According to the guidance, FDA reviewers expect manufacturers to develop cybersecurity measures during their products’ design and development phases; such measures should address issues including:

• Identifying assets, threats and vulnerabilities of the device
• Assessing how those threats and vulnerabilities would affect users or patients as well as device functionality
• The likelihood of an identified threat or vulnerability being exploited
• Determining risk levels and appropriate mitigation processes
• Assessing residual risks as well as risk acceptance criteria

Factors affecting elements of a device cybersecurity system

The FDA does distinguish between devices more prone to cybersecurity breaches—products with wireless connections to other devices—than others, and recommends that manufacturers of such devices build stronger cybersecurity controls to address potential risks.

A manufacturer should consider issues such as its device’s intended use, whether and how it uses electronic data interfaces, and the extent of harm a patient or user would experience in the event of the device’s cybersecurity breach. However, manufacturers should also make sure any security measures built into their devices do not impair their products’ intended uses—this recommendation is particularly targeted to devices designed for use in emergency or critical situations.

Examples of cybersecurity measures for devices mentioned in the guidance include limiting access via user authentication, ensuring secure data transfers and encryption, and tools to detect security breaches and warn users.

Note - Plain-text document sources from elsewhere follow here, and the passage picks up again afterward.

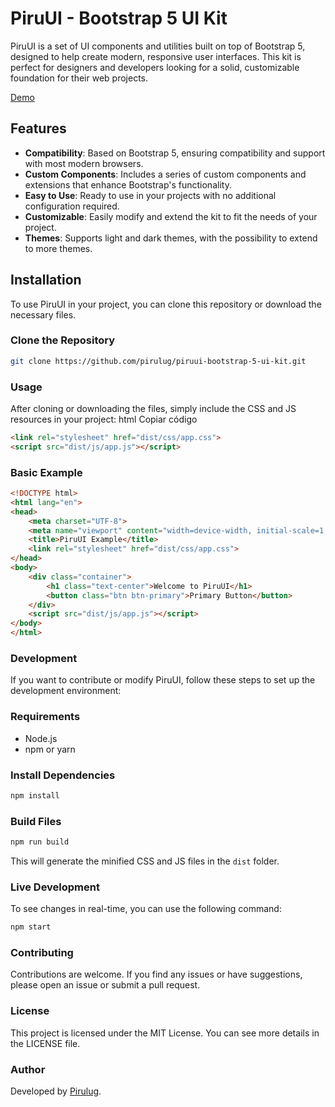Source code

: # PiruUI - Bootstrap 5 UI Kit

PiruUI is a set of UI components and utilities built on top of Bootstrap 5, designed to help create modern, responsive user interfaces. This kit is perfect for designers and developers looking for a solid, customizable foundation for their web projects.

[Demo](https://pirulug.github.io/piruui-bootstrap-5-ui-kit/)

## Features

- **Compatibility**: Based on Bootstrap 5, ensuring compatibility and support with most modern browsers.
- **Custom Components**: Includes a series of custom components and extensions that enhance Bootstrap's functionality.
- **Easy to Use**: Ready to use in your projects with no additional configuration required.
- **Customizable**: Easily modify and extend the kit to fit the needs of your project.
- **Themes**: Supports light and dark themes, with the possibility to extend to more themes.

## Installation

To use PiruUI in your project, you can clone this repository or download the necessary files.

### Clone the Repository

```bash
git clone https://github.com/pirulug/piruui-bootstrap-5-ui-kit.git
```

### Usage 

After cloning or downloading the files, simply include the CSS and JS resources in your project: html Copiar código 

```html
<link rel="stylesheet" href="dist/css/app.css"> 
<script src="dist/js/app.js"></script>
```

### Basic Example

```html
<!DOCTYPE html>
<html lang="en">
<head>
    <meta charset="UTF-8">
    <meta name="viewport" content="width=device-width, initial-scale=1.0">
    <title>PiruUI Example</title>
    <link rel="stylesheet" href="dist/css/app.css">
</head>
<body>
    <div class="container">
        <h1 class="text-center">Welcome to PiruUI</h1>
        <button class="btn btn-primary">Primary Button</button>
    </div>
    <script src="dist/js/app.js"></script>
</body>
</html>
```

### Development 

If you want to contribute or modify PiruUI, follow these steps to set up the development environment: 

### Requirements 

* Node.js 
* npm or yarn 

### Install Dependencies 

```bash  
npm install
```

### Build Files 

```bash  
npm run build
``` 

This will generate the minified CSS and JS files in the `dist` folder.

### Live Development

To see changes in real-time, you can use the following command:

```bash  
npm start
``` 

### Contributing

Contributions are welcome. If you find any issues or have suggestions, please open an issue or submit a pull request.

### License

This project is licensed under the MIT License. You can see more details in the LICENSE file.

### Author

Developed by [Pirulug](https://github.com/pirulug).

Documentation to include in premarket submissions

Going forward, FDA reviewers will want to see proof of registrants’ cybersecurity controls in their premarket submission documentation. So what should manufacturers include in their documentation? The following:

• Hazard analysis and design considerations related to the device’s cybersecurity risks
• Traceability matrices linking cybersecurity controls to identified cybersecurity risks
• Summarized plan for providing software updates and patches throughout the device’s lifecycle
• Summary of controls to ensure device software will maintain its integrity during the development process
• Instructions for use and recommended security controls such as anti-virus software and firewalls

Special considerations for medical app developers

Although the new FDA guidance does not specifically mention mobile medical application and telehealth product developers, the agency’s recommendations obviously have significant impact on such firms whose apps are regulated as devices.

In light of recent security breaches involving personal photos of celebrities stored on cloud servers, medical app developers whose products rely on cloud storage for patient or performance data should also consider the potential ramifications if they were to experience a similar breach. Are the risks of utilizing cloud servers for sensitive medical information worth taking, or should developers use more secure—but more expensive—storage options? Again, the FDA’s cybersecurity guidance does not directly address this issue, but given the agency’s plans for a nationwide health IT framework in coordination with the Federal Communications Commission (FCC), developers should anticipate greater interest from regulators in data storage practices as part of a broader approach to mobile medical technologies.